Anyway, Luce loves it! She runs, jumps, and frolics around. I have a sweater for her, forget to put it on, and she still seems fine without it. Her last grooming was on Nov 8 and was cut way too short - 1/2"!! Was a mis -communication with the groomer.

Maybe I will remember tomorrow


----------



## fjm (Jun 4, 2010)

Poppy does not mind the cold as long as we keep moving (although it has dipped below freezing here a couple of times so far this winter). She does get chilled if it is cold and windy, though, especially just after a clip, so has a warm jumper for those days. I keep it on top of the dog crate in the car - that way it is always to hand for walks!


----------



## JudyD (Feb 3, 2013)

Jazz loves the cold. I put her fleece coat on if it's in the teens, otherwise not, because she runs so much and so fast that she's bound to stay warm if it's above 20 degrees.


----------



## Indiana (Sep 11, 2011)

I have only been letting the dogs out for a quick zoom around the yard; Maddy would love more but Indy comes dashing back to the house after doing her business and a quick couple of laps around the yard. It's been really cold here, -30 quite a bit, dipping to -40 last week! I still run but I haven't been taking them because it's just too cold for them, I think. Even if I dressed them up, the parts that aren't covered would get frost bite I think. Ironically, they aren't acting as overly energetic as I thought they would without their runs; we play ball in the house but it's not the same.


----------



## Manxcat (May 6, 2013)

Mine love the first frosts - in particular running on crispy scrunchy grass! They both got all excited and puppy-ish 

Not sure how Pushkin will react to the cold as this is his first winter with us, but Pippin is fine with it - and she adores snow!! Of course, our climate is a bit milder than the UK, more wet and windy, as the sea keeps the temperature up a bit, but last winter we got some really cold snaps and one horrendous snow-fall on the west of the Island, but Pippin just had great fun! Always make sure she's well wrapped up though 

This was her digging in it last winter


----------



## MonaLisa (Dec 4, 2013)

Oh my I can't hardly keep her inside.









Sent from Petguide.com Free App


----------



## outwest (May 1, 2011)

Mine hate the cold. This morning it is around 50 (pretty cold for us) and Bonnie stood at the back door, sniffed the air, turned around and trotted back to the warm bed. I'll probably have to force her outsdie after breakfast to do her business. Both of them high step over the grass when it's wet. If there is a bit of frost on the grass Bonnie poops on the patio. I wonder what they would do if they saw snow? I should take them to the mountains and see.
Whooses.


----------



## Dallasminis (Feb 6, 2011)

Jack and Lady are fine with the cold weather. Old Indie has to be carried outside or she'll go anywhere in the house as long as she doesn't have to get cold!

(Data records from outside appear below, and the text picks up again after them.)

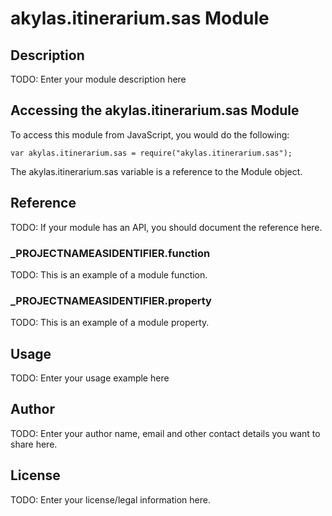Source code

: # akylas.itinerarium.sas Module

## Description

TODO: Enter your module description here

## Accessing the akylas.itinerarium.sas Module

To access this module from JavaScript, you would do the following:

	var akylas.itinerarium.sas = require("akylas.itinerarium.sas");

The akylas.itinerarium.sas variable is a reference to the Module object.	

## Reference

TODO: If your module has an API, you should document
the reference here.

### ___PROJECTNAMEASIDENTIFIER__.function

TODO: This is an example of a module function.

### ___PROJECTNAMEASIDENTIFIER__.property

TODO: This is an example of a module property.

## Usage

TODO: Enter your usage example here

## Author

TODO: Enter your author name, email and other contact
details you want to share here. 

## License

TODO: Enter your license/legal information here.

She is good if I carry her outside a few times a day, the other two are good as gold, they run out the doggie door and slide around for awhile and then come back in to get warm….

Indie is a Princess now….an old, curmudgeon Princess...


----------



## Chagall's mom (Jan 9, 2010)

MonaLisa said:


> Oh my I can't hardly keep her inside.


I understand! I too have a poodle who _loves _impersonating a popsicle.  He _never_ seems to be bothered by the cold. (Just watching him outdoors in winter makes me shiver!) He's been a snow aficionado since he was a puppy. :smow:


----------



## Mikey'sMom (Feb 21, 2012)

My spoo doesn't seem bothered, ever, and will romp through the snow gleefully. My mini on the other hand, hates the cold. It has been -22F (-30C) here with the windchill though, so I can hardly blame him!


----------



## Lou (Sep 22, 2012)

Lou & Apollo LOVE the cold! 
They usually start panting and seem uncomfortable if it's above 73F indoors. And it's below freezing outside and they act like it's perfect weather!!! They run and play! But I only let them play outside for a little bit, it worries me. But they seem fine even without doggy clothes (not my cup of tea  ) 
They love licking the ice that accumulated on the yard chair LOL

















Sent from Petguide.com Free App


----------



## PoodleRick (Mar 18, 2013)

Both Roxy and Beau loved the snow and cold. Beau was really uncomfortable in anything above 75 or 80 degrees. Roxy had a wider range. Here's Beau wanting to keep playing soccer in the snow. Temp was about 20 and I had given him a short haircut and he just loved the cold


----------



## Countryboy (May 16, 2011)

Tonka slows down visibly in the Summer at the dog park. A half hour - twenty minutes is fine. His real energy starts to show up in the Fall. 

And we did two hours today at -5C. lol


----------



## liljaker (Aug 6, 2011)

Sunny LOVES the cold and snow. Guess it's the Canuck in him, eh? I happened to speak with his breeder today and wow, is cold up in Saskatchewan!!! We are only getting our first snow today....and it's sort of a dusting.

Funny thing, I had a fleece sweater type coat I altered (was a little big) thinking it might be nice when it gets really cold. So, I put it on him (it is turquoise and lime green and he looks great in it!) and out we went. However, he kept trying to reach around and pull it off. AND, when he was ready to go, he would not go until I took the sweater off, and then he did. Guess he told me!


----------



## outwest (May 1, 2011)

It seems like the kind of weather they grow up in is the kind of weather they like.  Isn't that just like a poodle to go with the flow? Mine are only bothered by the heat if it gets over 95 or so.


----------



## judyf (Aug 20, 2011)

My three love snow.


----------